As I child I would hear the derogatory remark:
“Wee Mnyasa nini?” (Stop behaving like a Mnyasa, meaning a Malawian refugee).
Globally, it is widely spread. Against the Irish, Jews, Pakistanis (Pakis), Arabs in France or Nigerians and Jamaicans in London. Prejudice the word, discrimination the result.
“Mnyasa” was such a distinct form of abuse in Tanzania forty years ago that it would be levelled against opposition leaders of the government like the late Oscar Kambona, the biggest and direct critic to CCM and President Nyerere.
It’s true that Malawians were fleeing the iron rule of the late strongman Dr. Hastings Kamuzu Banda; the man with a bald head.

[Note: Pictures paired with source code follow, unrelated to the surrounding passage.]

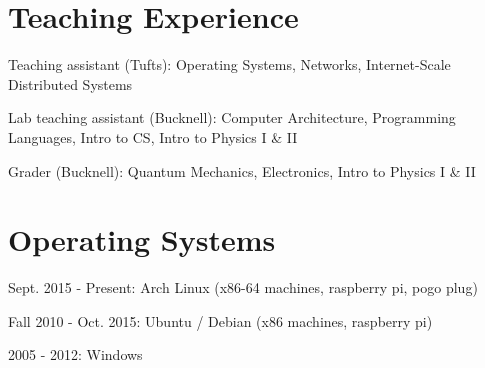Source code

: \documentclass[margin,line]{res}                          %
\newenvironment{list1}{
  \begin{list}{\ding{113}}{%
      \setlength{\itemsep}{0in}
      \setlength{\parsep}{0in} \setlength{\parskip}{0in}
      \setlength{\topsep}{0in} \setlength{\partopsep}{0in}
      \setlength{\leftmargin}{0.17in}}}{\end{list}}
\begin{document}
\begin{resume}
\begin{list1}

\end{list1}

\section{\sc Teaching Experience}
\begin{list1}
\item[] Teaching assistant (Tufts): Operating Systems, Networks, Internet-Scale Distributed Systems
\item[] Lab teaching assistant (Bucknell): Computer Architecture, Programming Languages, Intro to CS,
        Intro to Physics I \& II
\item[] Grader (Bucknell): Quantum Mechanics, Electronics, Intro to Physics I \& II
\end{list1}

\section{\sc Operating Systems}
\begin{list1}
\item[] Sept. 2015 - Present: Arch Linux (x86-64 machines, raspberry pi, pogo plug)
\item[] Fall 2010 - Oct. 2015: Ubuntu / Debian (x86 machines, raspberry pi)
\item[] 2005 - 2012: Windows
\end{list1}


\end{resume}
\end{document}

Young Citizen readers born after 1980 might not know Kamuzu Banda. Like most leaders who led Africa after the surge of independence from 1957 to 1965 having freed themselves from colonial rule, Dr. Banda was well educated. We had Dr. Nyerere, Dr. Kwame Nkrumah, Dr. Jomo Kenyatta, even Sir Seretse Khama; doctors of philosophies, master of their own destinies. But how many of these “doctors” really delivered the fruits of independence?
Dr. Kamuzu Banda managed Malawi from 1964 until 1994. He was hailed as a hero by some of his people and a tyrant by others. In 1971 he declared himself President for Life. Is that unusual in Africa? How many leaders have stepped down willingly through free and fair elections?

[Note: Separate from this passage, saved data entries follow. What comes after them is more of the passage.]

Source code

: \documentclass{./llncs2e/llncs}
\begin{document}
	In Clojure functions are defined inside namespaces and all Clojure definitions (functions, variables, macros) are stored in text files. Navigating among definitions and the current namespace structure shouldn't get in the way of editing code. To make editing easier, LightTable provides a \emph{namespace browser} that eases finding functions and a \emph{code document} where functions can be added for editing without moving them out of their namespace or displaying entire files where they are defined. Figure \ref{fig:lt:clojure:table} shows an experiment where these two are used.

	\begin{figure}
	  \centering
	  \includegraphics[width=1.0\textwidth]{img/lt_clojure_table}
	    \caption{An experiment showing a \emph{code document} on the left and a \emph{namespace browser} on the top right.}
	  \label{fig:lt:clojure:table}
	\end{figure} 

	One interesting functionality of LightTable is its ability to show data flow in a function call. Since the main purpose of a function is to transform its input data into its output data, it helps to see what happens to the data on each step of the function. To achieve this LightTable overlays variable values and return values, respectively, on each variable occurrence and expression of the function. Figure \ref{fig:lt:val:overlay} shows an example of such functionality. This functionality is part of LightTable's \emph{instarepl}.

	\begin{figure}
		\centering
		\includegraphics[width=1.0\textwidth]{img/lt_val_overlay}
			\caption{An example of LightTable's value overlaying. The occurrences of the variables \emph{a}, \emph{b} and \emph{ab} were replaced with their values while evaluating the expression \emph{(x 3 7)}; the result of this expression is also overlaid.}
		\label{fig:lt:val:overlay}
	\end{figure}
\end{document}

Anyway, I am at this Malawian party in London; I see a guy in a suit who reminds me of the late Dr. Kamuzu Banda.
“Mulibwanji?”
“Tulibwinu.”
After stumbling through my scanty Kinyanja vocabulary the bald headed gentleman also shows off his equally limited Kiswahili knowledge.
“Habari bwana!”
Ice broken, laughter bubbling, it is time for me to drop the bomb. I cannot help it and my big mouth let slip the rubbish sentence.
“You remind me of Dr...”
I see the man in a suit recoiling as if I have said I fancy his wife.
“Don’t start!”
What the hell is he thinking?
“I know what you are you going to say,” he whispers.

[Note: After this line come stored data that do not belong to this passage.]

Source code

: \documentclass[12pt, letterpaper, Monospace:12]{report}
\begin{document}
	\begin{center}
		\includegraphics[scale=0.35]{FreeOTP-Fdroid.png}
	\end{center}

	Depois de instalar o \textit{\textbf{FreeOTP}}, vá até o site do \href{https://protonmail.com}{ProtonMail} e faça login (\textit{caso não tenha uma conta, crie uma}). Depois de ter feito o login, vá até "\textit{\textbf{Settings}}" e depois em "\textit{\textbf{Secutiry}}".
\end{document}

His face drops, the smile fades away, he turns sombre as if we are in the middle of a serious cabinet conference in Lilongwe, the capital of Malawi.
“You know what? You are the third man to have said that. It is starting to worry me.”
I pretend to be naive.
“Is it a bad thing?”
He shakes his head. “A bad thing? That was not a good man at all.”
I watch the jovial fellow in a suit shrinking like trousers that have just been washed and still soaking wet; he is suddenly looking sad, forlorn and unhappy. I am not sure why he has reminded me of Crazy Baldhead a reggae tune written (ironically at the height of Dr. Kamuzu Banda’s rule in 1974) by Bob Marley, the legendary Jamaican musician.
-London, Tuesday, 1st February, 2011.